Selfbuilder & Homemaker takes a look at how a London couple extended their home to create a bright and modern family-friendly space
Beri and Julie Cheetham set out to modernise their Victorian home situated in sought-after London borough Wandsworth. By taking their time to plan, improvising a little and setting a bit of budget aside, they created a beautiful modern kitchen-diner that connects the garden to the home.
Two years after moving into their terraced house, Beri and Julie’s selfbuild project began to take shape.
As is the case with many renovation projects, they wanted to take advantage of the space they didn’t use. By removing their existing lean-to conservatory and extending out into the side return, they transformed the rear of their property into an open plan kitchen-dining area, that leads out into the garden.
Their vision was to bring more natural light into the rear of the home, to make it brighter and create a welcoming area for family and friends to enjoy. Beri says,
“With the kitchen leading on to the garden, it had to serve as a place for the family and to entertain – especially for the summer when we love to throw impromptu parties. We have a large extended family and our friends live in the neighbourhood, so the space needed to easily allow for at least 10 people at any time.”
Beri and Julie knew what they wanted from their extension project from the start. Key features that they had their hearts set on were all in the final plans. This included Belgian-style patio doors and a large glass area covering the back wall of the dining room looking out into the garden.
Taking their time
After spending the best part of two years mapping out their vision to know exactly what they wanted, they had a good idea of how their home was going to look. To help bring the project to life, they spotted an advert for architectural practice Granit Architects, and decided they were the right firm to turn their vision into design.
“It took our architect to unlock the true potential of the project, not only in the design, but also in helping to get planning permission. They really helped to finesse our ideas.”

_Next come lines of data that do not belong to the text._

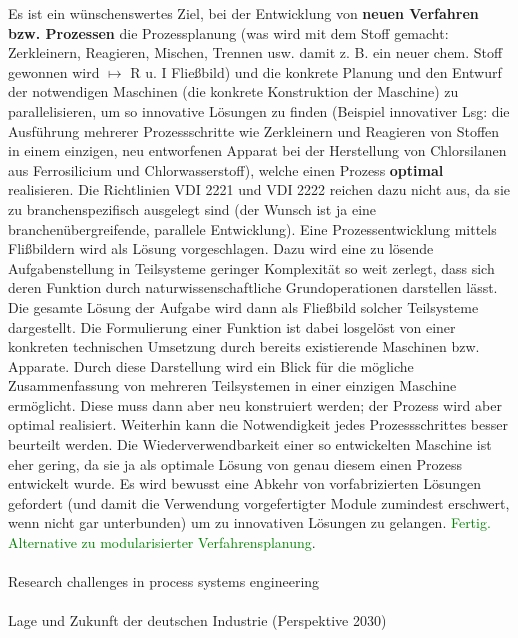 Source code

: Es ist ein w\"unschenswertes Ziel, bei der Entwicklung von \textbf{neuen Verfahren bzw. Prozessen} die Prozessplanung (was wird mit dem Stoff gemacht: Zerkleinern, Reagieren, Mischen, Trennen usw. damit z. B. ein neuer chem. Stoff gewonnen wird $\mapsto$ R u. I Flie\ss{}bild) und die konkrete Planung und den Entwurf der notwendigen Maschinen (die konkrete Konstruktion der Maschine) zu parallelisieren, um so innovative L\"osungen zu finden (Beispiel innovativer Lsg: die Ausf\"uhrung mehrerer Prozessschritte wie Zerkleinern und Reagieren von Stoffen in einem einzigen, neu entworfenen Apparat bei der Herstellung von Chlorsilanen aus Ferrosilicium und Chlorwasserstoff), welche einen Prozess \textbf{optimal} realisieren. Die Richtlinien VDI 2221 und VDI 2222 reichen dazu nicht aus, da sie zu branchenspezifisch ausgelegt sind (der Wunsch ist ja eine branchen\"ubergreifende, parallele Entwicklung). Eine Prozessentwicklung mittels Fli\ss{}bildern wird als L\"osung vorgeschlagen. Dazu wird eine zu l\"osende Aufgabenstellung in Teilsysteme geringer Komplexit\"at so weit zerlegt, dass sich deren Funktion durch naturwissenschaftliche Grundoperationen darstellen l\"asst. Die gesamte L\"osung der Aufgabe wird dann als Flie\ss{}bild solcher Teilsysteme dargestellt. Die Formulierung einer Funktion  ist dabei losgel\"ost von einer konkreten technischen Umsetzung durch bereits existierende Maschinen bzw. Apparate. Durch diese Darstellung wird ein Blick f\"ur die m\"ogliche Zusammenfassung von mehreren Teilsystemen in einer einzigen Maschine erm\"oglicht. Diese muss dann aber neu konstruiert werden; der Prozess wird aber optimal realisiert. Weiterhin kann die  Notwendigkeit jedes Prozessschrittes besser beurteilt werden. Die Wiederverwendbarkeit einer so entwickelten Maschine ist eher gering, da sie ja als optimale L\"osung von genau diesem einen Prozess entwickelt wurde. Es wird bewusst eine Abkehr von vorfabrizierten L\"osungen gefordert (und damit die Verwendung vorgefertigter Module zumindest erschwert, wenn nicht gar unterbunden) um zu innovativen L\"osungen zu gelangen.
\textcolor{green}{Fertig. Alternative zu modularisierter Verfahrensplanung}.

\paragraph*{\cite{Grossmann_2000}} Research challenges in process systems engineering

\paragraph*{\cite{PerspektiveD_2016}} Lage und Zukunft der deutschen Industrie (Perspektive 2030)

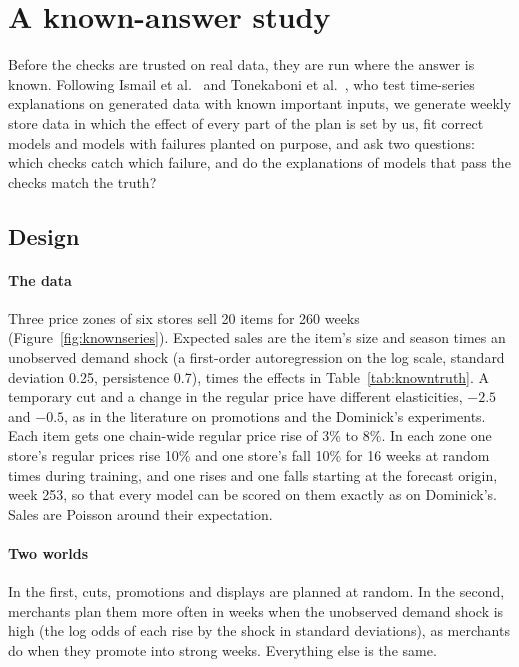 \section{A known-answer study}
\label{sec:known}

Before the checks are trusted on real data, they are run where the answer is
known. Following Ismail et al.~\cite{ismail2020} and Tonekaboni et
al.~\cite{tonekaboni2020}, who test time-series explanations on generated data
with known important inputs, we generate weekly store data in which the effect
of every part of the plan is set by us, fit correct models and models with
failures planted on purpose, and ask two questions: which checks catch which
failure, and do the explanations of models that pass the checks match the
truth?

\subsection{Design}

\paragraph{The data}
Three price zones of six stores sell 20 items for 260 weeks
(Figure~\ref{fig:knownseries}). Expected sales are the item's size and season
times an unobserved demand shock (a first-order autoregression on the log
scale, standard deviation 0.25, persistence 0.7), times the effects in
Table~\ref{tab:knowntruth}. A temporary cut and a change in the regular price
have different elasticities, $-2.5$ and $-0.5$, as in the literature on
promotions and the Dominick's experiments. Each item gets one chain-wide
regular price rise of 3\% to 8\%. In each zone one store's regular prices rise
10\% and one store's fall 10\% for 16 weeks at random times during training,
and one rises and one falls starting at the forecast origin, week 253, so that
every model can be scored on them exactly as on Dominick's. Sales are Poisson
around their expectation.

\paragraph{Two worlds}
In the first, cuts, promotions and displays are planned at random. In the
second, merchants plan them more often in weeks when the unobserved demand
shock is high (the log odds of each rise by the shock in standard deviations),
as merchants do when they promote into strong weeks. Everything else is the
same.

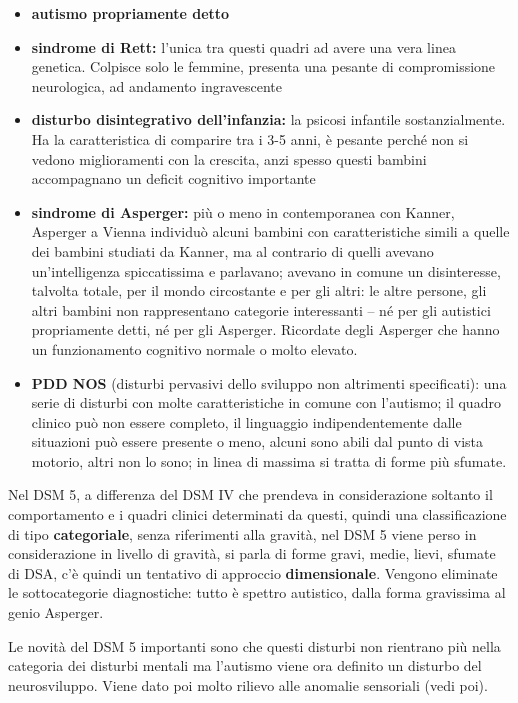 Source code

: \documentclass[]{article}
\begin{document}
\begin{itemize}
\item
  \textbf{autismo propriamente detto}
\item
  \textbf{sindrome di Rett:} l'unica tra questi quadri ad avere una vera
  linea genetica. Colpisce solo le femmine, presenta una pesante di
  compromissione neurologica, ad andamento ingravescente
\item
  \textbf{disturbo disintegrativo dell'infanzia:} la psicosi infantile
  sostanzialmente. Ha la caratteristica di comparire tra i 3-5 anni, è
  pesante perché non si vedono miglioramenti con la crescita, anzi
  spesso questi bambini accompagnano un deficit cognitivo importante
\item
  \textbf{sindrome di Asperger:} più o meno in contemporanea con Kanner,
  Asperger a Vienna individuò alcuni bambini con caratteristiche simili
  a quelle dei bambini studiati da Kanner, ma al contrario di quelli
  avevano un'intelligenza spiccatissima e parlavano; avevano in comune
  un disinteresse, talvolta totale, per il mondo circostante e per gli
  altri: le altre persone, gli altri bambini non rappresentano categorie
  interessanti -- né per gli autistici propriamente detti, né per gli
  Asperger. Ricordate degli Asperger che hanno un funzionamento
  cognitivo normale o molto elevato.
\item
  \textbf{PDD NOS} (disturbi pervasivi dello sviluppo non altrimenti
  specificati): una serie di disturbi con molte caratteristiche in
  comune con l'autismo; il quadro clinico può non essere completo, il
  linguaggio indipendentemente dalle situazioni può essere presente o
  meno, alcuni sono abili dal punto di vista motorio, altri non lo sono;
  in linea di massima si tratta di forme più sfumate.
\end{itemize}

Nel DSM 5, a differenza del DSM IV che prendeva in considerazione
soltanto il comportamento e i quadri clinici determinati da questi,
quindi una classificazione di tipo \textbf{categoriale}, senza
riferimenti alla gravità, nel DSM 5 viene perso in considerazione in
livello di gravità, si parla di forme gravi, medie, lievi, sfumate di
DSA, c'è quindi un tentativo di approccio \textbf{dimensionale}. Vengono
eliminate le sottocategorie diagnostiche: tutto è spettro autistico,
dalla forma gravissima al genio Asperger.

Le novità del DSM 5 importanti sono che questi disturbi non rientrano
più nella categoria dei disturbi mentali ma l'autismo viene ora definito
un disturbo del neurosviluppo. Viene dato poi molto rilievo alle
anomalie sensoriali (vedi poi).
\end{document}
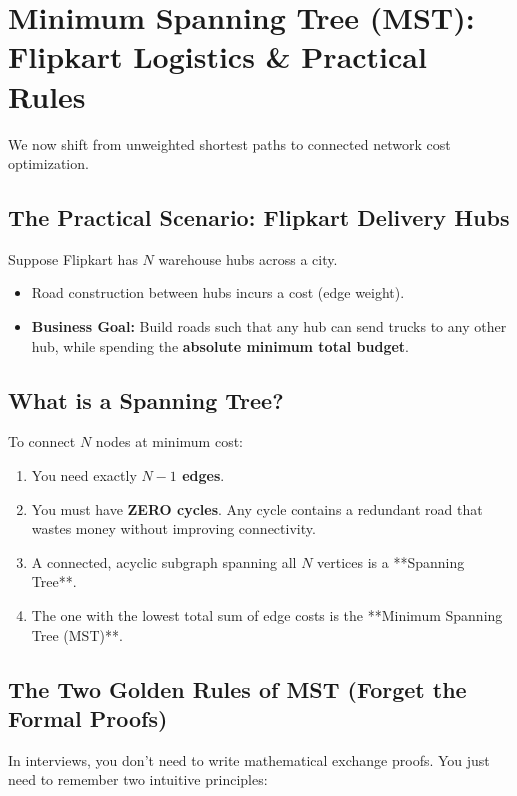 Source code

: \documentclass[10pt,journal,compsoc,onecolumn]{IEEEtran}
\begin{document}
\section{Minimum Spanning Tree (MST): Flipkart Logistics \& Practical Rules}
\label{sec:mst_practical}

We now shift from unweighted shortest paths to connected network cost optimization.

\subsection{The Practical Scenario: Flipkart Delivery Hubs}

Suppose Flipkart has $N$ warehouse hubs across a city.
\begin{itemize}
    \item Road construction between hubs incurs a cost (edge weight).
    \item \textbf{Business Goal:} Build roads such that any hub can send trucks to any other hub, while spending the \textbf{absolute minimum total budget}.
\end{itemize}

\subsection{What is a Spanning Tree?}

To connect $N$ nodes at minimum cost:
\begin{enumerate}
    \item You need exactly \textbf{$N - 1$ edges}.
    \item You must have \textbf{ZERO cycles}. Any cycle contains a redundant road that wastes money without improving connectivity.
    \item A connected, acyclic subgraph spanning all $N$ vertices is a **Spanning Tree**.
    \item The one with the lowest total sum of edge costs is the **Minimum Spanning Tree (MST)**.
\end{enumerate}

\subsection{The Two Golden Rules of MST (Forget the Formal Proofs)}

In interviews, you don't need to write mathematical exchange proofs. You just need to remember two intuitive principles:
\end{document}
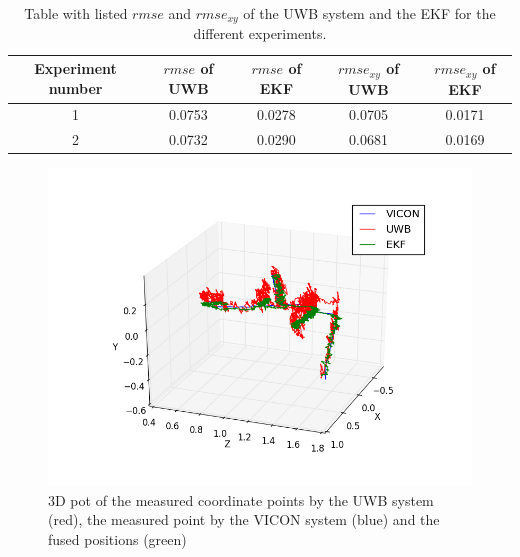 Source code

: \begin{table}[ht!]
\begin{center}
\begin{tabular}{c|c|c|c|c}
	Experiment number & $\textit{rmse}$ of \ac{UWB} & $\textit{rmse}$ of \ac{EKF} & $\textit{rmse}_{xy}$ of \ac{UWB} & $\textit{rmse}_{xy}$ of \ac{EKF}\\ 
	\hline 
	1 & 0.0753 & 0.0278 & 0.0705 & 0.0171 \\
	2 & 0.0732 & 0.0290 & 0.0681 & 0.0169 \\ 
\end{tabular}
\end{center}
\caption{Table with listed $\textit{rmse}$ and $\textit{rmse}_{xy}$ of the \ac{UWB} system and the \ac{EKF} for the different experiments.}
\label{tab:results}
\end{table}

\begin{figure}[ht!]\centering
	\includegraphics[width=1.0\textwidth]{figures/evaluation}
	\caption{3D pot of the measured coordinate points by the \ac{UWB} system (red), the measured point by the VICON system (blue) and the fused positions (green)}\label{fig:evaluation}
\end{figure}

Granit built on Beri and Julie’s ideas, suggesting they dig down to create a high ceiling which would be in keeping with the sense of grandeur throughout the rest of the house. They also incorporated a concrete floor through from the kitchen into the dining area and into the outside.
Raiding the piggy bank
To get the project underway the lean-to conservatory was removed first. This paved the way for the builders to be able to dig down so they could create the three metre high ceiling. They had to underpin the original rear wall, which is where Beri and Julie’s emergency ‘piggy bank’ came to good use. Julie explains,
“We discovered that the house needed to be underpinned in four places, which added £12,000 to the project cost. It’s a good job we organised a contingency budget.”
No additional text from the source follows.